:: Your assignment ::
In the entries that follow, which lines hold the string "Every"? List them.

(Plain-text document sources)
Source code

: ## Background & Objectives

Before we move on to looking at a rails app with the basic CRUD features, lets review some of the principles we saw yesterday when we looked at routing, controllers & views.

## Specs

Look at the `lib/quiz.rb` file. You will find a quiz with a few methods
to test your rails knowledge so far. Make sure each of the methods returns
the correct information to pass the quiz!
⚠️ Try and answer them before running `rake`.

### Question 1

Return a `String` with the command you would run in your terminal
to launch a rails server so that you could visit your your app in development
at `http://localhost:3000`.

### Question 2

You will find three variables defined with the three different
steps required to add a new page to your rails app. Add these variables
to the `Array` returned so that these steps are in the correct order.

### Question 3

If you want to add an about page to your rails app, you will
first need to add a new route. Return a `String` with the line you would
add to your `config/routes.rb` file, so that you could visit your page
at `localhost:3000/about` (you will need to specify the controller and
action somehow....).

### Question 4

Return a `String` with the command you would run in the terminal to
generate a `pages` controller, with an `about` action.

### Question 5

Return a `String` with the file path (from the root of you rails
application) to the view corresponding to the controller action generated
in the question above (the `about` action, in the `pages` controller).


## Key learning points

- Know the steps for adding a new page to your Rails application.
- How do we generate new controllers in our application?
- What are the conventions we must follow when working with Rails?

==

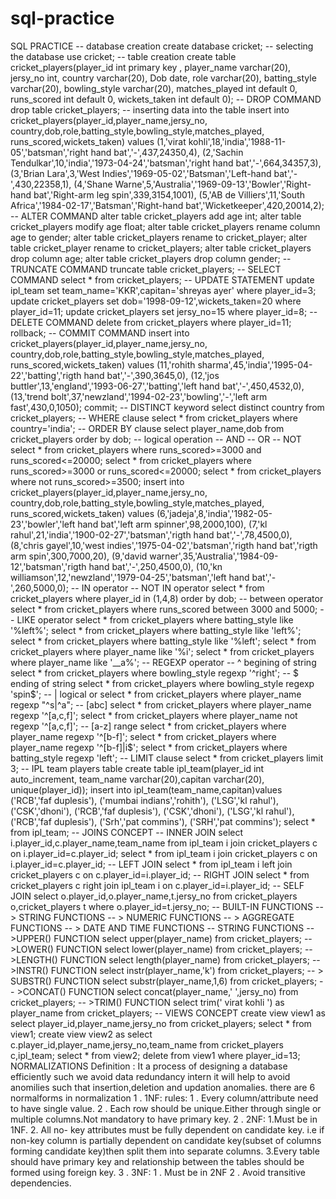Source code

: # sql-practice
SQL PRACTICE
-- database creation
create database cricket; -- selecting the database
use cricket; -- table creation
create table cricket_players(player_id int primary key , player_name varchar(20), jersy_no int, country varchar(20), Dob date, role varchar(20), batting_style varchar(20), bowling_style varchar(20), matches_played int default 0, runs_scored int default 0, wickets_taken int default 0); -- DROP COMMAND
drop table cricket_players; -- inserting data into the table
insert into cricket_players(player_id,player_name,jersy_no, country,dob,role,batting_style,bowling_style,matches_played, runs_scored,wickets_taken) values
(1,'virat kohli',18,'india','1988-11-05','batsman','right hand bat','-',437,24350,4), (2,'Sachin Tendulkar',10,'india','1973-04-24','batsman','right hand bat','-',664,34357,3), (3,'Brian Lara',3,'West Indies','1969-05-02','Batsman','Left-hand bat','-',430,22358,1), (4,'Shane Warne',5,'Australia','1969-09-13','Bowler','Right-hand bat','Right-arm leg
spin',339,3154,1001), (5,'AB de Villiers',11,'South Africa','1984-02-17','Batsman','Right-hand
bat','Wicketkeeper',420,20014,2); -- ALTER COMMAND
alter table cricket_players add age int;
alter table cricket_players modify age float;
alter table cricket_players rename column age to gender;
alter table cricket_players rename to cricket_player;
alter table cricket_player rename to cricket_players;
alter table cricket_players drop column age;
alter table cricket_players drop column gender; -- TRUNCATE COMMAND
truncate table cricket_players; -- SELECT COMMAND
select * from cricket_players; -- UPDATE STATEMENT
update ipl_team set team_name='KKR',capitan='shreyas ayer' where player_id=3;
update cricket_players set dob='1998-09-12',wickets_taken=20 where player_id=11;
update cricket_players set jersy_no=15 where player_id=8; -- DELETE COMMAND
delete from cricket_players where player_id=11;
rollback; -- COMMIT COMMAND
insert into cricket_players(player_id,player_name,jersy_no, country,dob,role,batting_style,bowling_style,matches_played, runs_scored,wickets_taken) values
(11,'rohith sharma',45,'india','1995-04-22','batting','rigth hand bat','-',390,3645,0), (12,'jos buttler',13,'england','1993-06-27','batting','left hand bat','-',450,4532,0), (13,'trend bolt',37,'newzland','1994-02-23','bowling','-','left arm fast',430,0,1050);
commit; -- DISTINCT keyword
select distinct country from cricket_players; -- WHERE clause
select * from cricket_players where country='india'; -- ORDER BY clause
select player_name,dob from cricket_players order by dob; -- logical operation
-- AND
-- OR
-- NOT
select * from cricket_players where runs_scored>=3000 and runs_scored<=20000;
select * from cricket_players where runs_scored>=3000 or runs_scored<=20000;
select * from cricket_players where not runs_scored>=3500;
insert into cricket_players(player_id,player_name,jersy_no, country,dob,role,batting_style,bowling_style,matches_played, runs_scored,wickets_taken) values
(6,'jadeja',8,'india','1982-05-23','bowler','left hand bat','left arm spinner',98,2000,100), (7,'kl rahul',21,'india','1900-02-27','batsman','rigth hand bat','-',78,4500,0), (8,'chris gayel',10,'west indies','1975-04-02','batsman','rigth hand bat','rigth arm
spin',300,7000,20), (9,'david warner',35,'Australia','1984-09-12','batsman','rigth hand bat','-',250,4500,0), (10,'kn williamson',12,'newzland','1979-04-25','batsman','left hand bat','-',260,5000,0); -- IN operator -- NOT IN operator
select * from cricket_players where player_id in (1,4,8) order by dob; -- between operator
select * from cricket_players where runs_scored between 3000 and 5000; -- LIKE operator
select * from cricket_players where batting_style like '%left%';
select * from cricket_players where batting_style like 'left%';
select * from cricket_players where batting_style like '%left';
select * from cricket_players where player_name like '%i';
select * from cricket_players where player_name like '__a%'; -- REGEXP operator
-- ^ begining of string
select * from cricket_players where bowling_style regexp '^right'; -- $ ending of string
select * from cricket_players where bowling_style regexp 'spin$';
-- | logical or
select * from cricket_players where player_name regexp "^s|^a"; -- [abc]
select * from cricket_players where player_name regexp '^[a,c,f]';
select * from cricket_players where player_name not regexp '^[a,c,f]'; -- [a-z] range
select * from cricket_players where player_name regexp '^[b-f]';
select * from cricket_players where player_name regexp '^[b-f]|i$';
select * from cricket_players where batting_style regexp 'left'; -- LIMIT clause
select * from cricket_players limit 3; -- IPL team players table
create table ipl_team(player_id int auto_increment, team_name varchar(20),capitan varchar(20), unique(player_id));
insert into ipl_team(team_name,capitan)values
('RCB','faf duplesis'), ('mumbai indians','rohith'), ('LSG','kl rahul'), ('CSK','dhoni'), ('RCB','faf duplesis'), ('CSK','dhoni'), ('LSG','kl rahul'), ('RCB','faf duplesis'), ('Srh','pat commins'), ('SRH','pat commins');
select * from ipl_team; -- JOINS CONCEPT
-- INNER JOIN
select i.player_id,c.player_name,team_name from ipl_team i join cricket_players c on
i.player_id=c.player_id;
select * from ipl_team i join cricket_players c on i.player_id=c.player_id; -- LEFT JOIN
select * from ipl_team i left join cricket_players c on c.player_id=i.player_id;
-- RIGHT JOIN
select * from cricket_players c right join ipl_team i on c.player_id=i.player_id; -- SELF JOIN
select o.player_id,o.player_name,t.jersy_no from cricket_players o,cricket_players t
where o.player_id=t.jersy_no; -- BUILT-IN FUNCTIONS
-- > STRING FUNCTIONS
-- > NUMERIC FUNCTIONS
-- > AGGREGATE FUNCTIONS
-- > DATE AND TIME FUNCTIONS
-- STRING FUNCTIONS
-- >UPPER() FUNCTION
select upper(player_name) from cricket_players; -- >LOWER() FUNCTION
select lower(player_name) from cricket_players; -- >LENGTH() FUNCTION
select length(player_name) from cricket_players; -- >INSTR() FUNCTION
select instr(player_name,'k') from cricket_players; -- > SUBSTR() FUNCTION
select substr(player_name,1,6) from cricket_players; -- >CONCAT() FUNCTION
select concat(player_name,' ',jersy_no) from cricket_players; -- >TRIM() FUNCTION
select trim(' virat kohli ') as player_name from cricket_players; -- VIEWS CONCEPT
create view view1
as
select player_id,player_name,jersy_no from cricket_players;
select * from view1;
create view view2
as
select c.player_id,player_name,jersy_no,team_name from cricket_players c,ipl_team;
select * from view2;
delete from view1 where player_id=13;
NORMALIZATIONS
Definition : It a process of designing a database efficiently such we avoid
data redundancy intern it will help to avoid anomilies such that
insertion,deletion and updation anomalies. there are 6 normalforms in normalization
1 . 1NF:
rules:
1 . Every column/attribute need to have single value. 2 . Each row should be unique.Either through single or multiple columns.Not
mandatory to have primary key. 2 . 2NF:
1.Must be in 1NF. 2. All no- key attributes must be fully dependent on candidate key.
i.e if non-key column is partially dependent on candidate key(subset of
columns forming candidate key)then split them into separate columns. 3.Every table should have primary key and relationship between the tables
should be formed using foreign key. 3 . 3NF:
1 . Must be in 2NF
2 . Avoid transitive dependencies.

==

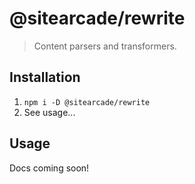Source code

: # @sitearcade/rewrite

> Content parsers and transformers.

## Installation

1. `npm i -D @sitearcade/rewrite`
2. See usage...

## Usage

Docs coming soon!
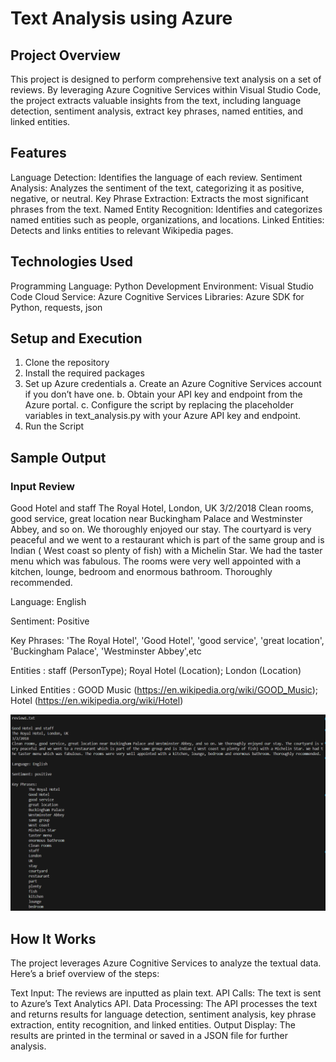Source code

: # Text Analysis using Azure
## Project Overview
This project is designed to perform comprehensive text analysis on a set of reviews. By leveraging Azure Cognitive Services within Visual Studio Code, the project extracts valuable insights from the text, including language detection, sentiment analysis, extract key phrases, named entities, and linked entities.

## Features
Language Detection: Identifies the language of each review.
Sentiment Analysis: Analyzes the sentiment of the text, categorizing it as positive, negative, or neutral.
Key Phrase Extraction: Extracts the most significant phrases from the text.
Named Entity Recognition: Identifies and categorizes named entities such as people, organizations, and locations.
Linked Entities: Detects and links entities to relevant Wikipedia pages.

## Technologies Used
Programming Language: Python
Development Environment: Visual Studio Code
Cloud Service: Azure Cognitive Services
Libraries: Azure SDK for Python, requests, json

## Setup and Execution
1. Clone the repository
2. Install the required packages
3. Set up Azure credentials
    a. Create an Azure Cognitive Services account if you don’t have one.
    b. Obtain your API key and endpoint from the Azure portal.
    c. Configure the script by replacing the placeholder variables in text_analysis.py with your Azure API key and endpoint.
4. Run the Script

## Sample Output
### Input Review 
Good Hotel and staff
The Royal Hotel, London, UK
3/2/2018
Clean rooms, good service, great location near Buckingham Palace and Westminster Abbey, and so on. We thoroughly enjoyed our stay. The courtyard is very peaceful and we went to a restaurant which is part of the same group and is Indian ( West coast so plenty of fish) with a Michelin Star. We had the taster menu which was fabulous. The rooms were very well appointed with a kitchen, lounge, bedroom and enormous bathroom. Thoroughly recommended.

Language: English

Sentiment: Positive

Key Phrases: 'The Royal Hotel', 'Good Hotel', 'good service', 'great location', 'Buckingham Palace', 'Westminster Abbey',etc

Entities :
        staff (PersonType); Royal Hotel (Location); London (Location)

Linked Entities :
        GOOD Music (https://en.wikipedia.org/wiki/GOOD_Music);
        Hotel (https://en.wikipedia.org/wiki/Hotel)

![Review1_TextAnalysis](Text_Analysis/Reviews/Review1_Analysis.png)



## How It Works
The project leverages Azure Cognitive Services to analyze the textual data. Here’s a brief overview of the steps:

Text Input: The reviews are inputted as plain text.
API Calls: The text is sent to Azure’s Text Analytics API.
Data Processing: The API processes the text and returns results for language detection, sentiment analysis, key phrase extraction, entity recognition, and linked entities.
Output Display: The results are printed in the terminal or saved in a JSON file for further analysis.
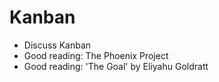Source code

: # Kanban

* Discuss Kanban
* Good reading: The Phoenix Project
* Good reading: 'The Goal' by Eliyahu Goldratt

:: Solution ::
1 . Every column/attribute need to have single value. 2 . Each row should be unique.Either through single or multiple columns.Not
columns forming candidate key)then split them into separate columns. 3.Every table should have primary key and relationship between the tables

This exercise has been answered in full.